Yes, and everywhere it has worked they have tended to do a mixed amount of tenures so it's not all just private developers building it has been a mixture of private, social/affordable.

We can't agree to disagree

Amybelle88 · 07/11/2024 00:36

Miley1967 · 06/11/2024 23:22

I guess a lot of people claim benefits / Universal credit to help pay the rent.

There is a local housing allowance cut off - so for example, if £430 is the max allowance you'd have to pay for the rest yourself somehow.

Windchimesandsong · 07/11/2024 01:07

GreenTeaLikesMe · 07/11/2024 00:30

Build more and the price will come down. This has worked everywhere where it has actually been tried.

Build more and the price will come down. This has worked everywhere where it has actually been tried.

No it hasn't. As @MotherOfRatios says, she lives in London and there's loads of empty new builds in Croydon. I know that's true. A friend of mine lives in a different part of London and it's the same where he is. And it's not only London. Where I live too.

Millions of people are on low wages (and someone has to do those important jobs). Plus there's disabled people unable to work, and full-time carers. They will never be able to afford buy regardless of how many non council homes are built.

Your idea would only work if mortgage lenders significantly reduced their minimum income requirements and also if housing benefits could be used to pay a mortgage instead of private renf (actually would be cheaper for taxpayers but will the government do that?).

Social housing per se is fine but you do need to actually build it, and it's not clear to me that the public sector in the UK has the money to start building tons of housing stock.

There's the money. Billions is spent every year on private rent housing benefits and billions more on (often substandard) temporary accommodation. Plus billions needed for the NHS - because, as published in the BMJ, private renting is more harmful than smoking. It would save billions if instead more council housing was built.

MotherOfRatios · 07/11/2024 01:19

Windchimesandsong · 07/11/2024 01:07

Build more and the price will come down.
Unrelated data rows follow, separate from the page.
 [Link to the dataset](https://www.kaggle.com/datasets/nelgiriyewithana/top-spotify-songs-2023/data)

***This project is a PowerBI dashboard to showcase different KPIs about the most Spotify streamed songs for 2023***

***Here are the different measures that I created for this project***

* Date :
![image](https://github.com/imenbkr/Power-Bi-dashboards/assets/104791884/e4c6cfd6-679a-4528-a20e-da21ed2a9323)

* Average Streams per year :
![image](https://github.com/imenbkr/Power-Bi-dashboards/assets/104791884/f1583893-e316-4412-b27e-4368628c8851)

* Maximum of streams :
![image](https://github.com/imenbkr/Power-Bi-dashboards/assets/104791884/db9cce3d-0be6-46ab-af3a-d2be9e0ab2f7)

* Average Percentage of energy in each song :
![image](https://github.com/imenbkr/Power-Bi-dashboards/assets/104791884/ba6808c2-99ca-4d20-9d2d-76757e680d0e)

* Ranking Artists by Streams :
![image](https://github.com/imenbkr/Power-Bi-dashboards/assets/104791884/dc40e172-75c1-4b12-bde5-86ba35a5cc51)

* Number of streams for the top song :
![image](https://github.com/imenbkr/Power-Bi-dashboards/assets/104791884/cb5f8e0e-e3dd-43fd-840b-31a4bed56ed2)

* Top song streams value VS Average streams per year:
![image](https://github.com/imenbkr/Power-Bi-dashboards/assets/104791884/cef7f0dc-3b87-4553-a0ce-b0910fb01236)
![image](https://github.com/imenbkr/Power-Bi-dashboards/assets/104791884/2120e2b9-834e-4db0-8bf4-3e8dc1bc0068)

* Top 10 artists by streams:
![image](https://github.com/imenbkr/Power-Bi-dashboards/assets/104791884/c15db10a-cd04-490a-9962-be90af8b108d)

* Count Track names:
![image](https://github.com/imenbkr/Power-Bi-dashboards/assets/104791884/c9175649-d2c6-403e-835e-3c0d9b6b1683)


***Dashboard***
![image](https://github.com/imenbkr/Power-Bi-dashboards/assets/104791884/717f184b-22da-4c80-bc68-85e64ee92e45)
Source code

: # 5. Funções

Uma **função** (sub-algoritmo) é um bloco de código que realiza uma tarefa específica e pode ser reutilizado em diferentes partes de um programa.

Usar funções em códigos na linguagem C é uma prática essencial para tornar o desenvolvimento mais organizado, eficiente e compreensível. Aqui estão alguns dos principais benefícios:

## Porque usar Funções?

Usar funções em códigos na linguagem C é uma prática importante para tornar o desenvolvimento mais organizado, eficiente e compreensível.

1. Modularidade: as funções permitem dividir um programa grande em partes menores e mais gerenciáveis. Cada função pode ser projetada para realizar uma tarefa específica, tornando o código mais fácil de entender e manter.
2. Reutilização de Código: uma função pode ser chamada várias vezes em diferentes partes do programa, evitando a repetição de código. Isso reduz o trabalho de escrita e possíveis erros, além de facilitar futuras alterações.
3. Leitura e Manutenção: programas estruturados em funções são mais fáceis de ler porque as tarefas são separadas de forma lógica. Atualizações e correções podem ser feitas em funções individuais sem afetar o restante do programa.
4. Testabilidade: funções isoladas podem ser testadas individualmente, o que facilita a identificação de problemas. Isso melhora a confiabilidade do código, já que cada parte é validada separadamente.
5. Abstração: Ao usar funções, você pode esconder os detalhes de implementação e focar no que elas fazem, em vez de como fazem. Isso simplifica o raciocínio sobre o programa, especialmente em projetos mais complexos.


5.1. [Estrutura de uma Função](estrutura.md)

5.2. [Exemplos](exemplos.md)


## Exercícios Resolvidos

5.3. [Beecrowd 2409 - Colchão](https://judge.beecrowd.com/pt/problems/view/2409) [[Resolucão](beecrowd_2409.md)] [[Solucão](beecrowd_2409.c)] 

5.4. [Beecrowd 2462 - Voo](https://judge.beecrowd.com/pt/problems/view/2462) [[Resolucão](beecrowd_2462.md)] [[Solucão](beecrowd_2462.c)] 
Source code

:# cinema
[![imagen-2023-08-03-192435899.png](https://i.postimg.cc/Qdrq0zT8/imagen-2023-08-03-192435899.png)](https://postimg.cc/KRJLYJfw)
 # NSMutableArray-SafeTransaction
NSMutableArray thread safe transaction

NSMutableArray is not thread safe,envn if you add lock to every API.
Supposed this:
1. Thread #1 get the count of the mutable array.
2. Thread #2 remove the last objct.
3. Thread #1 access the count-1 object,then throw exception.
This has worked everywhere where it has actually been tried.

No it hasn't. As @MotherOfRatios says, she lives in London and there's loads of empty new builds in Croydon. I know that's true. A friend of mine lives in a different part of London and it's the same where he is. And it's not only London. Where I live too.

Millions of people are on low wages (and someone has to do those important jobs). Plus there's disabled people unable to work, and full-time carers. They will never be able to afford buy regardless of how many non council homes are built.
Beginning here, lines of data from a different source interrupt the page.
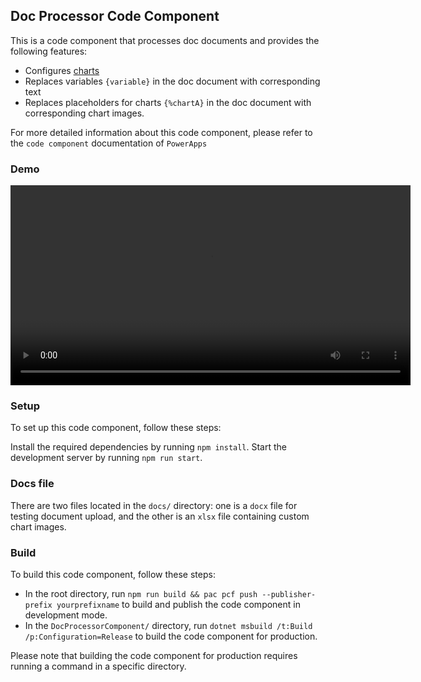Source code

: ## Doc Processor Code Component
This is a code component that processes doc documents and provides the following features:

- Configures [charts](https://echarts.apache.org/zh/index.html)
- Replaces variables `{variable}` in the doc document with corresponding text
- Replaces placeholders for charts `{%chartA}` in the doc document with corresponding chart images.

For more detailed information about this code component, please refer to the `code component` documentation of `PowerApps`

### Demo
<video width="640" controls>
    <source id="mp4" type="video/mp4" src="./DocProcessorComponent/docs/usage_xjZOqnCc.mp4" >
</video>

### Setup
To set up this code component, follow these steps:

Install the required dependencies by running `npm install`.
Start the development server by running `npm run start`.

### Docs file
There are two files located in the `docs/` directory: one is a `docx` file for testing document upload, and the other is an `xlsx` file containing custom chart images.

### Build

To build this code component, follow these steps:

- In the root directory, run `npm run build && pac pcf push --publisher-prefix yourprefixname` to build and publish the code component in development mode.
- In the `DocProcessorComponent/` directory, run `dotnet msbuild /t:Build /p:Configuration=Release` to build the code component for production.
  

Please note that building the code component for production requires running a command in a specific directory.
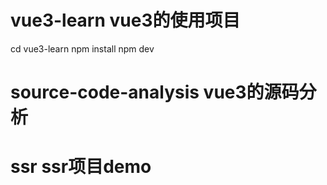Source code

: # vue3-learn vue3的使用项目
cd vue3-learn
npm install
npm dev


# source-code-analysis  vue3的源码分析


# ssr ssr项目demo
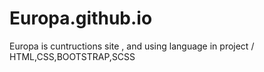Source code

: # Europa.github.io
Europa is cuntructions site , and using language in project / HTML,CSS,BOOTSTRAP,SCSS
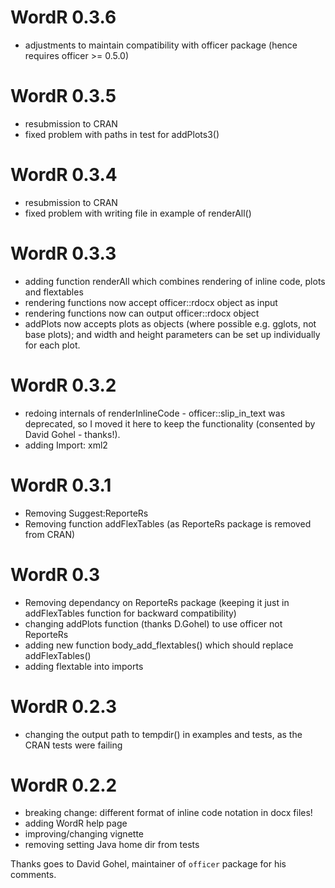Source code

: # WordR 0.3.6
* adjustments to maintain compatibility with officer package (hence requires officer >= 0.5.0)

# WordR 0.3.5
* resubmission to CRAN
* fixed problem with paths in test for addPlots3()

# WordR 0.3.4
* resubmission to CRAN
* fixed problem with writing file in example of renderAll()

# WordR 0.3.3
* adding function renderAll which combines rendering of inline code, plots and flextables
* rendering functions now accept officer::rdocx object as input
* rendering functions now can output officer::rdocx object
* addPlots now accepts plots as objects (where possible e.g. gglots, not base plots); and width and height parameters can be set up individually for each plot.

# WordR 0.3.2
* redoing internals of renderInlineCode - officer::slip_in_text was deprecated, so I moved it here to keep the functionality (consented by David Gohel - thanks!).
* adding Import: xml2

# WordR 0.3.1
* Removing Suggest:ReporteRs
* Removing function addFlexTables (as ReporteRs package is removed from CRAN)

# WordR 0.3
* Removing dependancy on ReporteRs package (keeping it just in addFlexTables function for backward compatibility)
* changing addPlots function (thanks D.Gohel) to use officer not ReporteRs
* adding new function body_add_flextables() which should replace addFlexTables()
* adding flextable into imports

# WordR 0.2.3

* changing the output path to tempdir() in examples and tests, as the CRAN tests were failing

# WordR 0.2.2

* breaking change: different format of inline code notation in docx files!
* adding WordR help page
* improving/changing vignette
* removing setting Java home dir from tests

Thanks goes to David Gohel, maintainer of `officer` package for his comments.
Your idea would only work if mortgage lenders significantly reduced their minimum income requirements and also if housing benefits could be used to pay a mortgage instead of private renf (actually would be cheaper for taxpayers but will the government do that?).

Social housing per se is fine but you do need to actually build it, and it's not clear to me that the public sector in the UK has the money to start building tons of housing stock.

There's the money. Billions is spent every year on private rent housing benefits and billions more on (often substandard) temporary accommodation. Plus billions needed for the NHS - because, as published in the BMJ, private renting is more harmful than smoking. It would save billions if instead more council housing was built.

I've recently just left zone 4 NW London lots of newbuilds but a lot are empty and I get emails ALL the time to buy with freebies like 6 months worth of a mortgage paid if you reserve now.

Private developers are merging because they're making a loss and there's a skills shortage. I think it was the FT who recently said developers aren't planning to build much in the coming years.